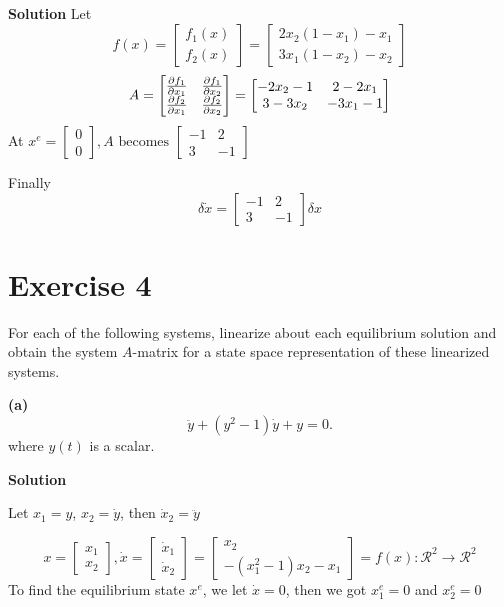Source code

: \documentclass[12pt,a4paper]{article}
\begin{document}
\textbf{Solution}
Let 
\[
f(x) = \begin{bmatrix}
	f_1(x) \\ f_2(x)
\end{bmatrix} = \begin{bmatrix}
	2 x_2 (1 - x_1) - x_1 \\
3 x_1 (1 - x_2) - x_2 
\end{bmatrix}
\]
\[
A = \begin{bmatrix}
	{\partial f_1 \over\partial x_1 } & {\partial f_1 \over\partial x_2 } \\
	{\partial f_2 \over\partial x_1 } & {\partial f_2 \over\partial x_2 }
\end{bmatrix} = \begin{bmatrix}
-2x_2 - 1 & 2 - 2x_1 \\
3-3x_2 	&	-3x_1 - 1
\end{bmatrix}
\]
At $x^e = \begin{bmatrix}
	0 \\ 0
\end{bmatrix}, A \text{ becomes } \begin{bmatrix}
-1 & 2 \\ 3 & -1
\end{bmatrix}$


Finally
\[
	\delta \dot x = \begin{bmatrix}
		-1 & 2 \\ 3 & -1
	\end{bmatrix} \delta x
\]


\section*{Exercise 4}
For each of the following systems, linearize about each equilibrium solution and obtain the system $A$-matrix for a state space representation of these linearized systems.

\textbf{(a)}
\[\ddot y+(y^2-1)\dot y+y=0.\]
where $y(t)$ is a scalar.

\textbf{Solution}

Let $x_1 = y$, $x_2 = \dot y$, then $ \dot x_2 = \ddot y $

\[x = 
\begin{bmatrix}
	x_1 \\ x_2 
\end{bmatrix}
, \dot x = \begin{bmatrix}
	\dot x_1 \\ \dot x_2 
\end{bmatrix} = \begin{bmatrix}
	x_2 \\ -(x_1^2 - 1)x_2 - x_1
\end{bmatrix} = f(x):\mathcal R^2 \to \mathcal R^2
\]
To find the equilibrium state $x^e$, we let $\dot x = 0$, then we got $x_1^e = 0$ and $x_2^e = 0$
\end{document}
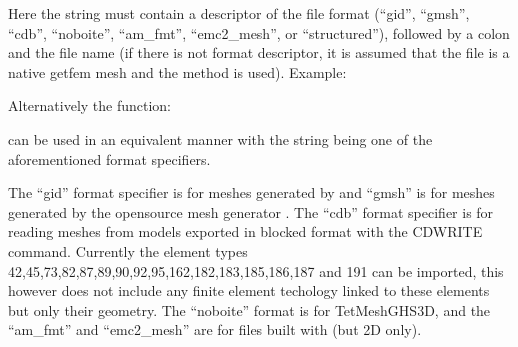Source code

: \documentclass[a4paper,11pt,english]{sphinxmanual}
\begin{document}
Here the string  must contain a descriptor of the
file format (“gid”, “gmsh”, “cdb”, “noboite”, “am\_fmt”, “emc2\_mesh”,
or “structured”), followed by a colon and the file name (if there is
not format descriptor, it is assumed that the file is a native getfem
mesh and the  method is used). Example:

\begin{sphinxVerbatim}[commandchars=\\\{\}]
 
\end{sphinxVerbatim}

Alternatively the function:

\begin{sphinxVerbatim}[commandchars=\\\{\}]
      
                  
\end{sphinxVerbatim}

can be used in an equivalent manner with the string  being one of
the aforementioned format specifiers.

The “gid” format specifier is for meshes generated by  and “gmsh”
is for meshes generated by the open\sphinxhyphen{}source mesh generator .
The “cdb” format specifier is for reading meshes from  models
exported in blocked format with the CDWRITE command. Currently the
 element types 42,45,73,82,87,89,90,92,95,162,182,183,185,186,187
and 191 can be imported, this however does not include any finite element
techology linked to these elements but only their geometry.
The “noboite” format is for TetMesh\sphinxhyphen{}GHS3D, and the
“am\_fmt” and “emc2\_mesh” are for files built with  (but 2D only).
\end{document}
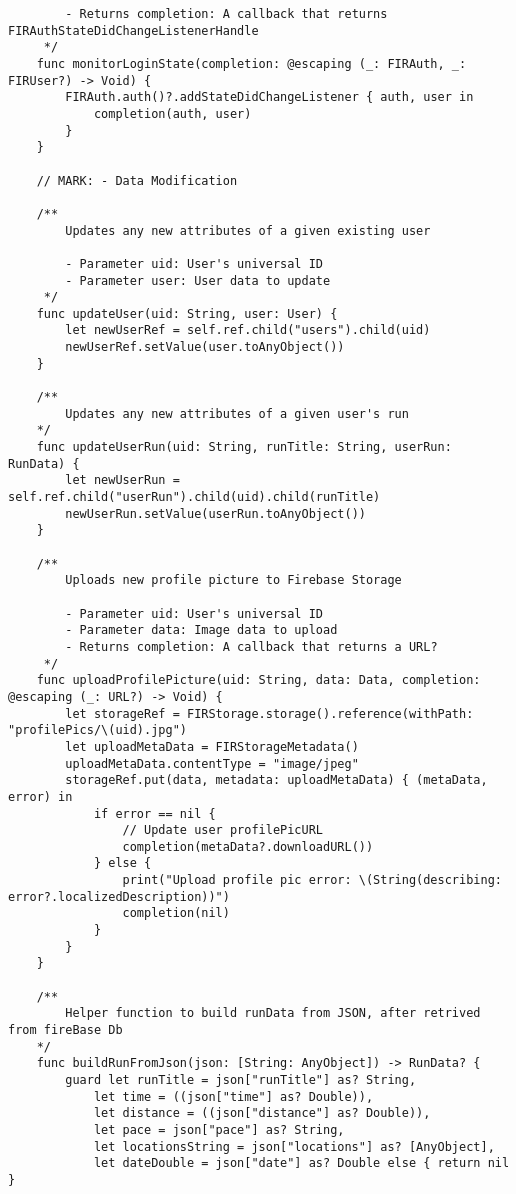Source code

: \begin{verbatim}
        - Returns completion: A callback that returns FIRAuthStateDidChangeListenerHandle
     */
    func monitorLoginState(completion: @escaping (_: FIRAuth, _: FIRUser?) -> Void) {
        FIRAuth.auth()?.addStateDidChangeListener { auth, user in
            completion(auth, user)
        }
    }

    // MARK: - Data Modification

    /**
        Updates any new attributes of a given existing user
     
        - Parameter uid: User's universal ID
        - Parameter user: User data to update
     */
    func updateUser(uid: String, user: User) {
        let newUserRef = self.ref.child("users").child(uid)
        newUserRef.setValue(user.toAnyObject())
    }

    /**
        Updates any new attributes of a given user's run
    */
    func updateUserRun(uid: String, runTitle: String, userRun: RunData) {
        let newUserRun = self.ref.child("userRun").child(uid).child(runTitle)
        newUserRun.setValue(userRun.toAnyObject())
    }

    /**
        Uploads new profile picture to Firebase Storage
     
        - Parameter uid: User's universal ID
        - Parameter data: Image data to upload
        - Returns completion: A callback that returns a URL?
     */
    func uploadProfilePicture(uid: String, data: Data, completion: @escaping (_: URL?) -> Void) {
        let storageRef = FIRStorage.storage().reference(withPath: "profilePics/\(uid).jpg")
        let uploadMetaData = FIRStorageMetadata()
        uploadMetaData.contentType = "image/jpeg"
        storageRef.put(data, metadata: uploadMetaData) { (metaData, error) in
            if error == nil {
                // Update user profilePicURL
                completion(metaData?.downloadURL())
            } else {
                print("Upload profile pic error: \(String(describing: error?.localizedDescription))")
                completion(nil)
            }
        }
    }

    /**
        Helper function to build runData from JSON, after retrived from fireBase Db
    */
    func buildRunFromJson(json: [String: AnyObject]) -> RunData? {
        guard let runTitle = json["runTitle"] as? String,
            let time = ((json["time"] as? Double)),
            let distance = ((json["distance"] as? Double)),
            let pace = json["pace"] as? String,
            let locationsString = json["locations"] as? [AnyObject],
            let dateDouble = json["date"] as? Double else { return nil }


\end{verbatim}
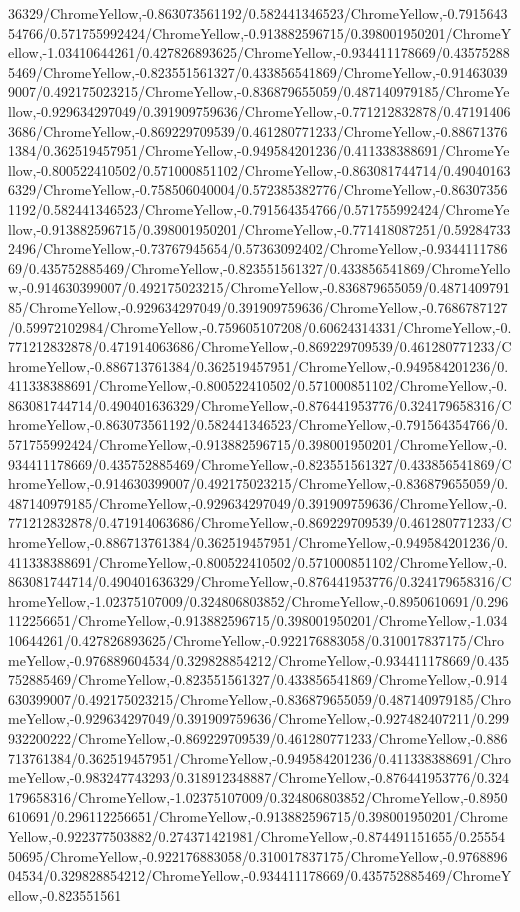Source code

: {\begin{tikzternal}
{36329/ChromeYellow,-0.863073561192/0.582441346523/ChromeYellow,-0.791564354766/0.571755992424/ChromeYellow,-0.913882596715/0.398001950201/ChromeYellow,-1.03410644261/0.427826893625/ChromeYellow,-0.934411178669/0.435752885469/ChromeYellow,-0.823551561327/0.433856541869/ChromeYellow,-0.914630399007/0.492175023215/ChromeYellow,-0.836879655059/0.487140979185/ChromeYellow,-0.929634297049/0.391909759636/ChromeYellow,-0.771212832878/0.471914063686/ChromeYellow,-0.869229709539/0.461280771233/ChromeYellow,-0.886713761384/0.362519457951/ChromeYellow,-0.949584201236/0.411338388691/ChromeYellow,-0.800522410502/0.571000851102/ChromeYellow,-0.863081744714/0.490401636329/ChromeYellow,-0.758506040004/0.572385382776/ChromeYellow,-0.863073561192/0.582441346523/ChromeYellow,-0.791564354766/0.571755992424/ChromeYellow,-0.913882596715/0.398001950201/ChromeYellow,-0.771418087251/0.592847332496/ChromeYellow,-0.73767945654/0.57363092402/ChromeYellow,-0.934411178669/0.435752885469/ChromeYellow,-0.823551561327/0.433856541869/ChromeYellow,-0.914630399007/0.492175023215/ChromeYellow,-0.836879655059/0.487140979185/ChromeYellow,-0.929634297049/0.391909759636/ChromeYellow,-0.7686787127/0.59972102984/ChromeYellow,-0.759605107208/0.60624314331/ChromeYellow,-0.771212832878/0.471914063686/ChromeYellow,-0.869229709539/0.461280771233/ChromeYellow,-0.886713761384/0.362519457951/ChromeYellow,-0.949584201236/0.411338388691/ChromeYellow,-0.800522410502/0.571000851102/ChromeYellow,-0.863081744714/0.490401636329/ChromeYellow,-0.876441953776/0.324179658316/ChromeYellow,-0.863073561192/0.582441346523/ChromeYellow,-0.791564354766/0.571755992424/ChromeYellow,-0.913882596715/0.398001950201/ChromeYellow,-0.934411178669/0.435752885469/ChromeYellow,-0.823551561327/0.433856541869/ChromeYellow,-0.914630399007/0.492175023215/ChromeYellow,-0.836879655059/0.487140979185/ChromeYellow,-0.929634297049/0.391909759636/ChromeYellow,-0.771212832878/0.471914063686/ChromeYellow,-0.869229709539/0.461280771233/ChromeYellow,-0.886713761384/0.362519457951/ChromeYellow,-0.949584201236/0.411338388691/ChromeYellow,-0.800522410502/0.571000851102/ChromeYellow,-0.863081744714/0.490401636329/ChromeYellow,-0.876441953776/0.324179658316/ChromeYellow,-1.02375107009/0.324806803852/ChromeYellow,-0.8950610691/0.296112256651/ChromeYellow,-0.913882596715/0.398001950201/ChromeYellow,-1.03410644261/0.427826893625/ChromeYellow,-0.922176883058/0.310017837175/ChromeYellow,-0.976889604534/0.329828854212/ChromeYellow,-0.934411178669/0.435752885469/ChromeYellow,-0.823551561327/0.433856541869/ChromeYellow,-0.914630399007/0.492175023215/ChromeYellow,-0.836879655059/0.487140979185/ChromeYellow,-0.929634297049/0.391909759636/ChromeYellow,-0.927482407211/0.299932200222/ChromeYellow,-0.869229709539/0.461280771233/ChromeYellow,-0.886713761384/0.362519457951/ChromeYellow,-0.949584201236/0.411338388691/ChromeYellow,-0.983247743293/0.318912348887/ChromeYellow,-0.876441953776/0.324179658316/ChromeYellow,-1.02375107009/0.324806803852/ChromeYellow,-0.8950610691/0.296112256651/ChromeYellow,-0.913882596715/0.398001950201/ChromeYellow,-0.922377503882/0.274371421981/ChromeYellow,-0.874491151655/0.2555450695/ChromeYellow,-0.922176883058/0.310017837175/ChromeYellow,-0.976889604534/0.329828854212/ChromeYellow,-0.934411178669/0.435752885469/ChromeYellow,-0.823551561}
\end{tikzternal}}
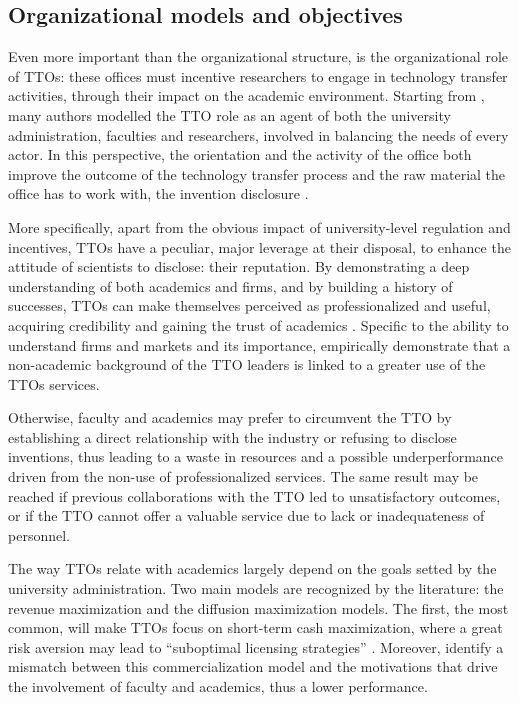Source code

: \subsection{Organizational models and objectives}

Even more important than the organizational structure, is the organizational role of TTOs: these offices must incentive researchers to engage in technology transfer activities, through their impact on the academic environment. Starting from \citet{Jensen1998}, many authors modelled the TTO role as an agent of both the university administration, faculties and researchers, involved in balancing the needs of every actor. In this perspective, the orientation and the activity of the office both improve the outcome of the technology transfer process and the raw material the office has to work with, the invention disclosure \citep{Siegel2007}. 

More specifically, apart from the obvious impact of university-level regulation and incentives, TTOs have a peculiar, major leverage at their disposal, to enhance the attitude of scientists to disclose: their reputation. By demonstrating a deep understanding of both academics and firms, and by building a history of successes, TTOs can make themselves perceived as professionalized and useful, acquiring credibility and gaining the trust of academics \citep{OwenSmith2001}. Specific to the ability to understand firms and markets and its importance, \citet{Muscio2010} empirically demonstrate that a non-academic background of the TTO leaders is linked to a greater use of the TTOs services.

Otherwise, faculty and academics may prefer to circumvent the TTO by establishing a direct relationship with the industry or refusing to disclose inventions, thus leading to a waste in resources and a possible underperformance driven from the non-use of professionalized services. The same result may be reached if previous collaborations with the TTO  led to unsatisfactory outcomes, or if the TTO cannot offer a valuable service due to lack or inadequateness of personnel. 

The way TTOs relate with academics largely depend on the goals setted by the university administration. Two main models are recognized by the literature: the revenue maximization and the diffusion maximization models. The first, the most common, will make TTOs focus on short-term cash maximization, where a great risk aversion may lead to \enquote{suboptimal licensing strategies} \citep{Markman2005}. Moreover, \citet{Siegel2003} identify a mismatch between this commercialization model and the motivations that drive the involvement of faculty and academics, thus a lower performance.


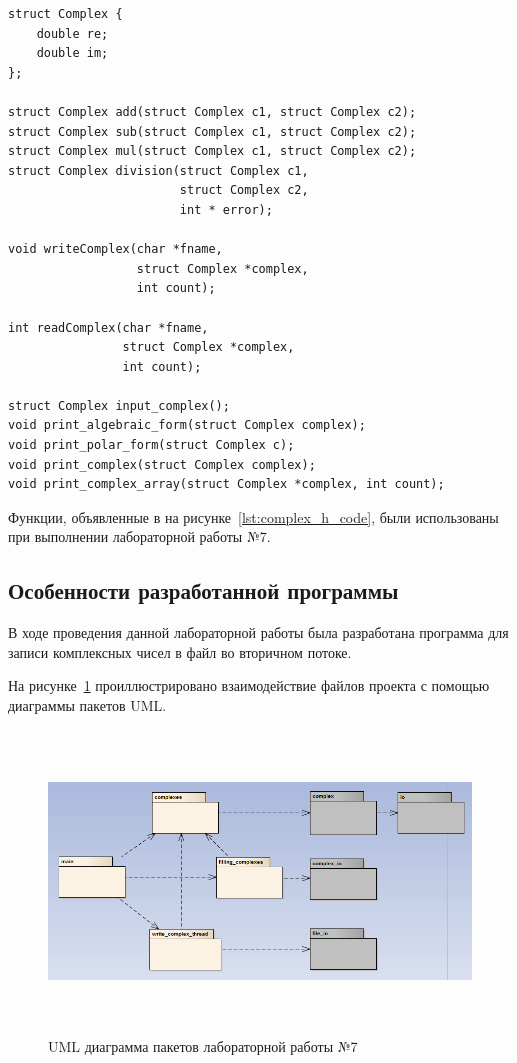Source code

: \begin{lstlisting}[caption=Исходный код заголовочного файла complex.h,label=lst:complex_h_code]
struct Complex {
    double re;
    double im;
};

struct Complex add(struct Complex c1, struct Complex c2);
struct Complex sub(struct Complex c1, struct Complex c2);
struct Complex mul(struct Complex c1, struct Complex c2);
struct Complex division(struct Complex c1,
                        struct Complex c2,
                        int * error);

void writeComplex(char *fname,
                  struct Complex *complex,
                  int count);

int readComplex(char *fname,
                struct Complex *complex,
                int count);

struct Complex input_complex();
void print_algebraic_form(struct Complex complex);
void print_polar_form(struct Complex c);
void print_complex(struct Complex complex);
void print_complex_array(struct Complex *complex, int count);
\end{lstlisting}

Функции, объявленные в на рисунке~\ref{lst:complex_h_code},
были использованы при выполнении лабораторной работы №7.

\subsection{Особенности разработанной программы}

В ходе проведения данной лабораторной работы была разработана программа для записи комплексных чисел в файл во вторичном потоке.

На рисунке~\ref{fig:uml} проиллюстрировано взаимодействие файлов проекта с помощью диаграммы пакетов UML.

\begin{figure}[htbp]
  \centering
  \includegraphics[width=150mm,height=80mm]{img/uml}
  \caption{UML диаграмма пакетов лабораторной работы №7}\label{fig:uml}
\end{figure}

* WORK REQUIRED:
Copy out each line carrying the string "Parameter" from the data.

* RESPONSE TO THE EXERCISE:
        - Parameter uid: User's universal ID
        - Parameter user: User data to update
        - Parameter uid: User's universal ID
        - Parameter data: Image data to upload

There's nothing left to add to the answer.